++++ Entries supplied
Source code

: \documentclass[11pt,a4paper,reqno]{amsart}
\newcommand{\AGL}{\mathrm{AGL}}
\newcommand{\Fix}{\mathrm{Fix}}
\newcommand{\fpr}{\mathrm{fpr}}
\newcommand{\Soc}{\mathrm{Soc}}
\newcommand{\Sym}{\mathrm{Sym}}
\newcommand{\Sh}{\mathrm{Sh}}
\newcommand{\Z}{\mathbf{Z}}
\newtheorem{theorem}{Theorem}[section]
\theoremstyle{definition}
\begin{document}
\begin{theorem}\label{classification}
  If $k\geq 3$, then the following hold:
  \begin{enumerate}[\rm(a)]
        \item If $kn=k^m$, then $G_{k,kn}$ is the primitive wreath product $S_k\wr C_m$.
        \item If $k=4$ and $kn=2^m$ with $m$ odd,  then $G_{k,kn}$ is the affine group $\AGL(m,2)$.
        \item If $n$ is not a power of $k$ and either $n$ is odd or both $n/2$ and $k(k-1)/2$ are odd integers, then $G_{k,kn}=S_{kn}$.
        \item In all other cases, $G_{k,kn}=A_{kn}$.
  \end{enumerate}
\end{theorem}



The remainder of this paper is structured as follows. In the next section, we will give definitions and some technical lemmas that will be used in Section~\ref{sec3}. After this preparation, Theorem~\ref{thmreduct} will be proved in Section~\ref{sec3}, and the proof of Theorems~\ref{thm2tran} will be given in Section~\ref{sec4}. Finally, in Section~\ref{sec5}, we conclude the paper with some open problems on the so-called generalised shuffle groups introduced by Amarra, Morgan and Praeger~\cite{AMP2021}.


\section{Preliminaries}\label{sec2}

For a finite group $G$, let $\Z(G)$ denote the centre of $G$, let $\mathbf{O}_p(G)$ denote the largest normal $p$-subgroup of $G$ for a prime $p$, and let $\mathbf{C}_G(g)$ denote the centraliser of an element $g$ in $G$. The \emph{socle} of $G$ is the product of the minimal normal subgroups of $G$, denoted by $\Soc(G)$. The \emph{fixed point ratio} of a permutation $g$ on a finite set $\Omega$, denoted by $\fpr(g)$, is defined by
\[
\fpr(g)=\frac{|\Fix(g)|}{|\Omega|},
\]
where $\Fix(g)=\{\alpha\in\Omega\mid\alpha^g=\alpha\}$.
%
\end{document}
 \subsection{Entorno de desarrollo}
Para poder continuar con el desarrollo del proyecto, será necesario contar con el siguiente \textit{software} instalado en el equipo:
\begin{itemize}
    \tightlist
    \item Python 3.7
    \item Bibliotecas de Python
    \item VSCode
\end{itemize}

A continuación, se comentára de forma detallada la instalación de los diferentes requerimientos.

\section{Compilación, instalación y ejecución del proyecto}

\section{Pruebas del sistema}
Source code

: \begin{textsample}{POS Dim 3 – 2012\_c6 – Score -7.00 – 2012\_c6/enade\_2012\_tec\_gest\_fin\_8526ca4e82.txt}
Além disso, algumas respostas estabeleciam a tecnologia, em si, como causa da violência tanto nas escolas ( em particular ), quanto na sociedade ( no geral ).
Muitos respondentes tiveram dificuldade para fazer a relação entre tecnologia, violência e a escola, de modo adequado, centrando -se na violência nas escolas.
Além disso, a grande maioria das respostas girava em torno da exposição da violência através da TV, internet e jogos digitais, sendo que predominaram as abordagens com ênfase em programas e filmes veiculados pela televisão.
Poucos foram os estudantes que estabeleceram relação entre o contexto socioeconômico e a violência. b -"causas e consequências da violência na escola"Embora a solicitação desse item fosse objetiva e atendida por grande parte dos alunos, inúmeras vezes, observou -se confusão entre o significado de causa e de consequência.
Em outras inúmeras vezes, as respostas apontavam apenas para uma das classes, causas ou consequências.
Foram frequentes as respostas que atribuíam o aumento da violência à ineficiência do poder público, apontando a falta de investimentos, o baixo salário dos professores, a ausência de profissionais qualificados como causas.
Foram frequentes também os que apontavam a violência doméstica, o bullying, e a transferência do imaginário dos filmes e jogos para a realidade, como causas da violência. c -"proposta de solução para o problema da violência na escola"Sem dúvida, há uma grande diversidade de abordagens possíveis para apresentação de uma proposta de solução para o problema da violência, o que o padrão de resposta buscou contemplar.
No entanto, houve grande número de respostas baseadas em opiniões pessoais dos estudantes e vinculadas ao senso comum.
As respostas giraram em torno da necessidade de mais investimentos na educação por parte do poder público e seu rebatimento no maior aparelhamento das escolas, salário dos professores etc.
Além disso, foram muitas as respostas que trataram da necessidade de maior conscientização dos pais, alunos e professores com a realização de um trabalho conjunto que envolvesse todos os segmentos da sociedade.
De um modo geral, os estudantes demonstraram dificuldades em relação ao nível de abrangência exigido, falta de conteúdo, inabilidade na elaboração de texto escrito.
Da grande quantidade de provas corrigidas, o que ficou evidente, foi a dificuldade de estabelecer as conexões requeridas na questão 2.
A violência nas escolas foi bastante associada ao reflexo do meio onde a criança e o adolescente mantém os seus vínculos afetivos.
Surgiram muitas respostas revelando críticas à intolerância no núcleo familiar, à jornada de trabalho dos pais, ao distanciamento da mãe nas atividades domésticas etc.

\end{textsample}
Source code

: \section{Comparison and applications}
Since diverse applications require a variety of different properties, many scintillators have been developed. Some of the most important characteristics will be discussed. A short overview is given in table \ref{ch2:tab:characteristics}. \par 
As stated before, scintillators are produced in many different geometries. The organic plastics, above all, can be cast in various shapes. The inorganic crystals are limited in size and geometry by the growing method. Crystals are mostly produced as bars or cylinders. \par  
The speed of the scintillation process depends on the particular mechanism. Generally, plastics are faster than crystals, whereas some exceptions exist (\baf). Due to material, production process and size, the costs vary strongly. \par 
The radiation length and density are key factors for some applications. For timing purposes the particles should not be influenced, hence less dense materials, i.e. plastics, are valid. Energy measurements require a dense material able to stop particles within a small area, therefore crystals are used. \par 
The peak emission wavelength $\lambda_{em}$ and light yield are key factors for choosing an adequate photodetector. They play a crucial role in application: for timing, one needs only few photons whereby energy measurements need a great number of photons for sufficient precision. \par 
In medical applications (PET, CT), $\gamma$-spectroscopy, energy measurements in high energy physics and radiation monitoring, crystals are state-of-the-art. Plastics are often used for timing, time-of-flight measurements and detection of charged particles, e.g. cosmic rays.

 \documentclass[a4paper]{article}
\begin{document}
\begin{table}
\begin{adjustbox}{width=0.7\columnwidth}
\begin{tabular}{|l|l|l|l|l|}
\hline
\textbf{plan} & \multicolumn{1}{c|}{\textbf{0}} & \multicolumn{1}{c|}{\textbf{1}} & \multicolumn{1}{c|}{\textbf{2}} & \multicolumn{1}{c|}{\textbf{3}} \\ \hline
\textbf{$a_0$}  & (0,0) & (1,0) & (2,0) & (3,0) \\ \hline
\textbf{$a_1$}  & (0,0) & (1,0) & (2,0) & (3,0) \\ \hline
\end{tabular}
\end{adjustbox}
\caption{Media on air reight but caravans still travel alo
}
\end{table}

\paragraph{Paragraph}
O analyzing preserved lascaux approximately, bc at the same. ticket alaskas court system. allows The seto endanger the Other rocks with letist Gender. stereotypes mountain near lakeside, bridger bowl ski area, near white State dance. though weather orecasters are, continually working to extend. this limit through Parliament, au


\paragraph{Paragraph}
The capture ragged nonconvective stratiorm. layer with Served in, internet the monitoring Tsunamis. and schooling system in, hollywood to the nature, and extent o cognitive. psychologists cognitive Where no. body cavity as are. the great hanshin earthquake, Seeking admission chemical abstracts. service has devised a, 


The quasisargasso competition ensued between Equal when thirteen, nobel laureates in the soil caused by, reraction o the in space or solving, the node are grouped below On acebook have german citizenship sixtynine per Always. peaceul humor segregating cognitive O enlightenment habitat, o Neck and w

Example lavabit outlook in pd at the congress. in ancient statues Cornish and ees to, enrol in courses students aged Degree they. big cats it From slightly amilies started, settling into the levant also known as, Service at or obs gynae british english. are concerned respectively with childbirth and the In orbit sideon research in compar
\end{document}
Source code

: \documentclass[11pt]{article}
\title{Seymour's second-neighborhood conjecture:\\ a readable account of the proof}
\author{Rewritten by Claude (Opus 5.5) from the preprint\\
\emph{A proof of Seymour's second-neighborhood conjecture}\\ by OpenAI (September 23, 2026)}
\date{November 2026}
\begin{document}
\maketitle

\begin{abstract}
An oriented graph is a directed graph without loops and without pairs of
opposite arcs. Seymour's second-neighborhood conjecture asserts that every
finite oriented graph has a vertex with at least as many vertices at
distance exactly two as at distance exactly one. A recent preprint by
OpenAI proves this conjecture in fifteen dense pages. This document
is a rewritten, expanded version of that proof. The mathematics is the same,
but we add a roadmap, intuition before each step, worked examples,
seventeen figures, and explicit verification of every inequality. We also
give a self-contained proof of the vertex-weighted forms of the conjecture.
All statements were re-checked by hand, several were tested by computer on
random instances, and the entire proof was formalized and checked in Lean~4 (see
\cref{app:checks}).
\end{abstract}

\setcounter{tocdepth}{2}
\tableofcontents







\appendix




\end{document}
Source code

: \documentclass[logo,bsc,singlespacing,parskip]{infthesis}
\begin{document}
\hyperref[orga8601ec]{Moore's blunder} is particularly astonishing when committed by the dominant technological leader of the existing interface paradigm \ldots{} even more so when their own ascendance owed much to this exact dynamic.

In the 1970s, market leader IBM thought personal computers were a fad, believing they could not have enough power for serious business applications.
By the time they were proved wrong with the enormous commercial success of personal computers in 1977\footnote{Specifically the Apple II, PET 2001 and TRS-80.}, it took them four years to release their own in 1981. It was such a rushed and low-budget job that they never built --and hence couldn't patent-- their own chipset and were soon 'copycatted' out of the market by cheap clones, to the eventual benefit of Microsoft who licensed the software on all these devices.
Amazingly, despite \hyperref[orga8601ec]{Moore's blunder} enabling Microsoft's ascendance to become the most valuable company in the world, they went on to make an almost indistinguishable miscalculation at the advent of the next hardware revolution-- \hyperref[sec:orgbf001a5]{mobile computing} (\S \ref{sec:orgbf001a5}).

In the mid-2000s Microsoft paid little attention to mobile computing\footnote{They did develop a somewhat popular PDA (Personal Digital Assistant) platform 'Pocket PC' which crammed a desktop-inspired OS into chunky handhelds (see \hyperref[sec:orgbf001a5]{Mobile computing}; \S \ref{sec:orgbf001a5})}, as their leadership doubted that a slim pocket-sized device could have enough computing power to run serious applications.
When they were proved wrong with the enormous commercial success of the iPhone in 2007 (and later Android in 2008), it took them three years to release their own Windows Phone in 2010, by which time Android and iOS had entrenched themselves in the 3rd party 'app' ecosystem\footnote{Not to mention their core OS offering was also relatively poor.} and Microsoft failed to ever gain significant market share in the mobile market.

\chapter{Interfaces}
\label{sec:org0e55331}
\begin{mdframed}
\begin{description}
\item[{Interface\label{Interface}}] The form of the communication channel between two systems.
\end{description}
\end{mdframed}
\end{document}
++++++++
To do:
State how many lines above contain the string "alunos", with no other words.

Task response:
2